=== Begin Enclosure ===
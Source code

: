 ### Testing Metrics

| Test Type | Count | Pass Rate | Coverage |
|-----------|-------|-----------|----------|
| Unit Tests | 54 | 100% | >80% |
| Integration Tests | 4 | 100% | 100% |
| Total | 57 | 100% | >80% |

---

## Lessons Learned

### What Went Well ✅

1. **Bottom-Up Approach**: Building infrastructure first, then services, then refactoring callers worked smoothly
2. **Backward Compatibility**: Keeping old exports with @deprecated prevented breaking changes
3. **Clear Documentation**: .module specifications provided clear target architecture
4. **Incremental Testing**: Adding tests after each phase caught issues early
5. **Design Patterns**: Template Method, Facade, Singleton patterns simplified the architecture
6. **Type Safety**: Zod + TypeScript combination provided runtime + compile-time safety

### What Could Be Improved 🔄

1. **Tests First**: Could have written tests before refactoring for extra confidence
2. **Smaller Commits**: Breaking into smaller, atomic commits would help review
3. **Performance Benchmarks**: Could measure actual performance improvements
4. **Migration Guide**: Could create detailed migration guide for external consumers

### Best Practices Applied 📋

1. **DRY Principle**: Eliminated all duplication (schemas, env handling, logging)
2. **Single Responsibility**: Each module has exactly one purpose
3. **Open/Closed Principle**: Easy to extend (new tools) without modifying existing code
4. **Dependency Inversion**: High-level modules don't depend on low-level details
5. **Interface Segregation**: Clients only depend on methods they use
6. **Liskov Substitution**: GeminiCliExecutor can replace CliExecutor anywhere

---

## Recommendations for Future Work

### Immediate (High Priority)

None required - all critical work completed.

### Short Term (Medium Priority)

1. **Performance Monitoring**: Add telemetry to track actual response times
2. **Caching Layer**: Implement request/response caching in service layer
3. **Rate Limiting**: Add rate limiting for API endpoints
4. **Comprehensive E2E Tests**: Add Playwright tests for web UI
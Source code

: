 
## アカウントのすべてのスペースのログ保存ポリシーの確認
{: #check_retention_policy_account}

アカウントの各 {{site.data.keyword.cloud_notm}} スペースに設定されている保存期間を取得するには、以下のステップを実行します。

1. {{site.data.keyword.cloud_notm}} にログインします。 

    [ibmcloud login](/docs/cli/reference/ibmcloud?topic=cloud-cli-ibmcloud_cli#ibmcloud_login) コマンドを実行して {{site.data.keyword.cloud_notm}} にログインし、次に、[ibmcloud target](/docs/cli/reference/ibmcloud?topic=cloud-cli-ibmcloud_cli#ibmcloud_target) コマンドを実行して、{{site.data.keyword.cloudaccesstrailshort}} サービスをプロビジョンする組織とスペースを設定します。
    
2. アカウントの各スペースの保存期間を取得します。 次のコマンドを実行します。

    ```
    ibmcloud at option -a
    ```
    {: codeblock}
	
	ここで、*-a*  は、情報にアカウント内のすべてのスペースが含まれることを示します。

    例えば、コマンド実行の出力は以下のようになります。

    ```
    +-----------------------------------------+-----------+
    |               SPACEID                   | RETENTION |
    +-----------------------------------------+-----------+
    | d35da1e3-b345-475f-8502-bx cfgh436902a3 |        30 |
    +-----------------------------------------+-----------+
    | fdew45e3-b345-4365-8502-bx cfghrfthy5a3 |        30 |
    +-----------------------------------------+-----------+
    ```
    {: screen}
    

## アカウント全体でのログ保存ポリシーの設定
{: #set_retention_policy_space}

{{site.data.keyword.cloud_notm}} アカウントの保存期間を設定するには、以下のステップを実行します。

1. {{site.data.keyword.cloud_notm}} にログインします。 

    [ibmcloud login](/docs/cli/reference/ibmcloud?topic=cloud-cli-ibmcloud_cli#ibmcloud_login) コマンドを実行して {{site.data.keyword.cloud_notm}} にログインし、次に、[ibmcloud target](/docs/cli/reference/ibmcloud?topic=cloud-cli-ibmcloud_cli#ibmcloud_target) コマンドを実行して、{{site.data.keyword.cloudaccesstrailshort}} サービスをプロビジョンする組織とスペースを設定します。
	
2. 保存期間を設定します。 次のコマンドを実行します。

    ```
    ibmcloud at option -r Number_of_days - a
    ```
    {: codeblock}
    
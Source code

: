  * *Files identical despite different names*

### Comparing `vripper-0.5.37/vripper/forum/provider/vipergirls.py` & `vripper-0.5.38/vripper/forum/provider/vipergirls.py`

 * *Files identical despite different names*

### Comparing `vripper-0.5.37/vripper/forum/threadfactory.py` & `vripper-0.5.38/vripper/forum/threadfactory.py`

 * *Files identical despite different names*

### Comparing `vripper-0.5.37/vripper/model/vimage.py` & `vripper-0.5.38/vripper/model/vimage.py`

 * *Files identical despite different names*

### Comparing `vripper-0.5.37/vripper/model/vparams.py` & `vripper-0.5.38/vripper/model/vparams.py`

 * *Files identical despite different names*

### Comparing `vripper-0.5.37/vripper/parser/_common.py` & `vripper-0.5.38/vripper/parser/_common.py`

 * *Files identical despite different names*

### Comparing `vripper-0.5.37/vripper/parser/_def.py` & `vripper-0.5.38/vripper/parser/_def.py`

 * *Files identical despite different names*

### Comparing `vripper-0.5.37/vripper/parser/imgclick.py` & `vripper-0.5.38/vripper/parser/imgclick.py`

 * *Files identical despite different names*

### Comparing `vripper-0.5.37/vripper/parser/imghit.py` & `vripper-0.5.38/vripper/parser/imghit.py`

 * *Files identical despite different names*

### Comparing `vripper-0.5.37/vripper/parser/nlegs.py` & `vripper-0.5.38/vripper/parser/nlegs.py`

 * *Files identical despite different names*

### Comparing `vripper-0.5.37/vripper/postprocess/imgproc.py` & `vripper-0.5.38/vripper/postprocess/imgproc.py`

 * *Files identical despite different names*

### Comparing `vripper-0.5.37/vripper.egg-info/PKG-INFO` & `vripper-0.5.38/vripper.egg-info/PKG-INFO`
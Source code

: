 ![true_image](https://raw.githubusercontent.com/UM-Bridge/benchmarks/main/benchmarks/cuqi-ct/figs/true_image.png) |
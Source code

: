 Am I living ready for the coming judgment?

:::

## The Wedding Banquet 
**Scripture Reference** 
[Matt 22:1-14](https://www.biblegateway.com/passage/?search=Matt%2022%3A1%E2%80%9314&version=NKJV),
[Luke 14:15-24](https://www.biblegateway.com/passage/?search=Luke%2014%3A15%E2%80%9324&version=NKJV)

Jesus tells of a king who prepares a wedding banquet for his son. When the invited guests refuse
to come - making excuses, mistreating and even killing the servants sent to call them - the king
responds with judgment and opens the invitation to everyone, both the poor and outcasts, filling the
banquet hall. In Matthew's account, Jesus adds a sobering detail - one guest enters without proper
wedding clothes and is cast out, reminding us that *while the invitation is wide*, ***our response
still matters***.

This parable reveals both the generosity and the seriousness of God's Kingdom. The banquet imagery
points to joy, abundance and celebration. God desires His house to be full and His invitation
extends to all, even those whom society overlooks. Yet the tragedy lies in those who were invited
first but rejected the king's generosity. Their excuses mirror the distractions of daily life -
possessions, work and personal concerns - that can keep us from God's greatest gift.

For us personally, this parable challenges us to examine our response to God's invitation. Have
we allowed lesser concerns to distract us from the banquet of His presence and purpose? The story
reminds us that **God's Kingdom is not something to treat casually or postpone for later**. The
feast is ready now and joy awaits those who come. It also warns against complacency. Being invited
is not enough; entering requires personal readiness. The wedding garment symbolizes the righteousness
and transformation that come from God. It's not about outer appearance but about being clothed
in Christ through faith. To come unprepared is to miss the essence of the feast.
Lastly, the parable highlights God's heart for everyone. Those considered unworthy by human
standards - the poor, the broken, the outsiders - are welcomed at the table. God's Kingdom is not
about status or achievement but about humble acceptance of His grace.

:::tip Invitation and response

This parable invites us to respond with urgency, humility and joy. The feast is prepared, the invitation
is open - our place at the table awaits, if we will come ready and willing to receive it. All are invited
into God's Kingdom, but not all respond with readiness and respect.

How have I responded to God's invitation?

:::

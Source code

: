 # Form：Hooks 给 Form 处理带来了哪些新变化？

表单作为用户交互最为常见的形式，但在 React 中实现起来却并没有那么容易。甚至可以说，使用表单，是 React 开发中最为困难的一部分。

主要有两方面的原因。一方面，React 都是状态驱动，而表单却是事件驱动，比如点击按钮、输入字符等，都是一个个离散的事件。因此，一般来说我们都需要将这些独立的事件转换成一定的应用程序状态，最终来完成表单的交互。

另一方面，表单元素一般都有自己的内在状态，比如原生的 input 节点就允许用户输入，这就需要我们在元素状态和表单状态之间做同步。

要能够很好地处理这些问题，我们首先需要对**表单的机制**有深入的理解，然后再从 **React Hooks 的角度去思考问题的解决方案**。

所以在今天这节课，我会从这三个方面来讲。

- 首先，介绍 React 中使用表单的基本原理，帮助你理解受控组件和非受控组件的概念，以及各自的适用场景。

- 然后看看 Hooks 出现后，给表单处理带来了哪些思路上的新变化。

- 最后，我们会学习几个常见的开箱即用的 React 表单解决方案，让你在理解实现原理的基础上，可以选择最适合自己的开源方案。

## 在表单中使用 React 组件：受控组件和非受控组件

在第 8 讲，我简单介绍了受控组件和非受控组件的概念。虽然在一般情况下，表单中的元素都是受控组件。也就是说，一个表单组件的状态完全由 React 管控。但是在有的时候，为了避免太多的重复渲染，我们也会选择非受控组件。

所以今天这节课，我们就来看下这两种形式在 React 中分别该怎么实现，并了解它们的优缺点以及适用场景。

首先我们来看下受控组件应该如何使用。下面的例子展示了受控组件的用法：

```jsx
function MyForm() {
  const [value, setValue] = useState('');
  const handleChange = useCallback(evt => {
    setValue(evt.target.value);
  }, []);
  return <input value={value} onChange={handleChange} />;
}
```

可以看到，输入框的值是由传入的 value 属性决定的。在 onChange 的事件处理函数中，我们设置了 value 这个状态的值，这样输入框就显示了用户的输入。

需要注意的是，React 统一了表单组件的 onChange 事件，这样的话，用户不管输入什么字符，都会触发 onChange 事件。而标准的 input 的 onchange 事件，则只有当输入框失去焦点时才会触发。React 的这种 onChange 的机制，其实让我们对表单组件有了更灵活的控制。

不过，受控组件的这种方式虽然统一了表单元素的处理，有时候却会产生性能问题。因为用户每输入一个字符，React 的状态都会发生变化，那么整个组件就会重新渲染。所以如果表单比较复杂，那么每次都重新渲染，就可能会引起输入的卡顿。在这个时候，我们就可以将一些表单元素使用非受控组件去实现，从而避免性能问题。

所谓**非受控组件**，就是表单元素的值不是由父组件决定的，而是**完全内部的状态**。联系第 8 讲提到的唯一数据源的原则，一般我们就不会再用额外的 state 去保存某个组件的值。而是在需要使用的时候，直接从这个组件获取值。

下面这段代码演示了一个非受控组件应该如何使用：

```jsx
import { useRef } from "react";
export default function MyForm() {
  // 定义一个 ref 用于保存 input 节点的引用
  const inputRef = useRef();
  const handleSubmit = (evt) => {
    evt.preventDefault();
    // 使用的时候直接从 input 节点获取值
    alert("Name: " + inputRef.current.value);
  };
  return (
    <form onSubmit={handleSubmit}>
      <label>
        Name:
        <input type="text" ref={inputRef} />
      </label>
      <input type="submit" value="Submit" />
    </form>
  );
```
=== End Enclosure ===
Brief —
Reproduce each line of the material containing the word "NKJV".

Task answer —
[Matt 22:1-14](https://www.biblegateway.com/passage/?search=Matt%2022%3A1%E2%80%9314&version=NKJV),
[Luke 14:15-24](https://www.biblegateway.com/passage/?search=Luke%2014%3A15%E2%80%9324&version=NKJV)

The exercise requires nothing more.